A Connection to the slurmdbd. By default, if no connection is supplied, one will automatically be created internally. This means that when the changes were considered successful by the slurmdbd, those modifications will be automatically committed.

If you however decide to provide your own Connection instance (which must be already opened before), and the changes were successful, they will basically be in a kind of "staging area". By the time this function returns, the changes are not actually made. You are then responsible to decide whether the changes should be committed or rolled back by using the respective methods on the connection object. This way, you have a chance to see which Jobs were modified before you commit the changes.

None

Returns:

Type Description
list[int]

A list of Jobs that were modified

Raises:

Type Description
RPCError

When a failure modifying the Jobs occurred.

Examples:

In its simplest form, you can do something like this:

>>> import pyslurm
>>> 
>>> db_filter = pyslurm.db.JobFilter(ids=[9999])
>>> changes = pyslurm.db.Job(comment="A comment for the job")
>>> modified_jobs = pyslurm.db.Jobs.modify(db_filter, changes)
>>> print(modified_jobs)
[9999]

In the above example, the changes will be automatically committed if successful.

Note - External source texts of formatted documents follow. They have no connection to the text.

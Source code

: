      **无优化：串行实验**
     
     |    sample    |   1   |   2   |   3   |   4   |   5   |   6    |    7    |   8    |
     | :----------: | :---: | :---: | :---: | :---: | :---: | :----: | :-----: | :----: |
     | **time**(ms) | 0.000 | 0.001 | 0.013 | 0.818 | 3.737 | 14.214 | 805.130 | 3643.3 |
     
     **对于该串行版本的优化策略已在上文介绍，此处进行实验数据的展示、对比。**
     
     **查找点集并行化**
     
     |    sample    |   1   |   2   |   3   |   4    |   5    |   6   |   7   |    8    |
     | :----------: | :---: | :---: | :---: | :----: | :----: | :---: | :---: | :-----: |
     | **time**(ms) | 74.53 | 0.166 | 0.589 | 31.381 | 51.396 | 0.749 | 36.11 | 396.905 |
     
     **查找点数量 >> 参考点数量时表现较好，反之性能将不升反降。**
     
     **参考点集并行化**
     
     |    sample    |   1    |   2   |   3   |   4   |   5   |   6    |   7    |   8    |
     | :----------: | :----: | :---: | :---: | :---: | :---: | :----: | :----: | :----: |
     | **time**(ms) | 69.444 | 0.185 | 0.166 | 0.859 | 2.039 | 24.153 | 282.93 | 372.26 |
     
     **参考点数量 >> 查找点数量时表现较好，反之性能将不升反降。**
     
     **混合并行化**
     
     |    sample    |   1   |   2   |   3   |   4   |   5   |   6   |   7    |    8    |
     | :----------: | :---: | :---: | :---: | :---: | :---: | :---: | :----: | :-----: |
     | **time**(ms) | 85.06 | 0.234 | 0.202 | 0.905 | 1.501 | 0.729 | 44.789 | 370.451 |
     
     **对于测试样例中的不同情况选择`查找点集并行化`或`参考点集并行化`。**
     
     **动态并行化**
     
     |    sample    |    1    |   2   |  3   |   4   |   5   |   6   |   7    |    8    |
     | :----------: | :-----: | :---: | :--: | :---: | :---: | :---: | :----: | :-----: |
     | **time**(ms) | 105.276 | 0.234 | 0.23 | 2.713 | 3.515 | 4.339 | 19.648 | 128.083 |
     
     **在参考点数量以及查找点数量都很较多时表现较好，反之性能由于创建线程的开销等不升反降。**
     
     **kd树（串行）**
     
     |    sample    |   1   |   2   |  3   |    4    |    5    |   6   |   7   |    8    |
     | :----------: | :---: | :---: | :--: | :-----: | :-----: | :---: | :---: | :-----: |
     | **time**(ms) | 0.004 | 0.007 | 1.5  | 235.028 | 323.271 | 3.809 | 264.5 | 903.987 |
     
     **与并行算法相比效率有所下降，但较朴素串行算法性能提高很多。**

You can however also control this manually by providing your own connection object:

>>> import pyslurm
>>> 
>>> db_conn = pyslurm.db.Connection.open()
>>> db_filter = pyslurm.db.JobFilter(ids=[9999])
>>> changes = pyslurm.db.Job(comment="A comment for the job")
>>> modified_jobs = pyslurm.db.Jobs.modify(
...             db_filter, changes, db_conn)

Now you can first examine which Jobs have been modified:

>>> print(modified_jobs)
[9999]

And then you can actually commit the changes:

>>> db_conn.commit()

You can also explicitly rollback these changes instead of committing, so they will not become active:

>>> db_conn.rollback()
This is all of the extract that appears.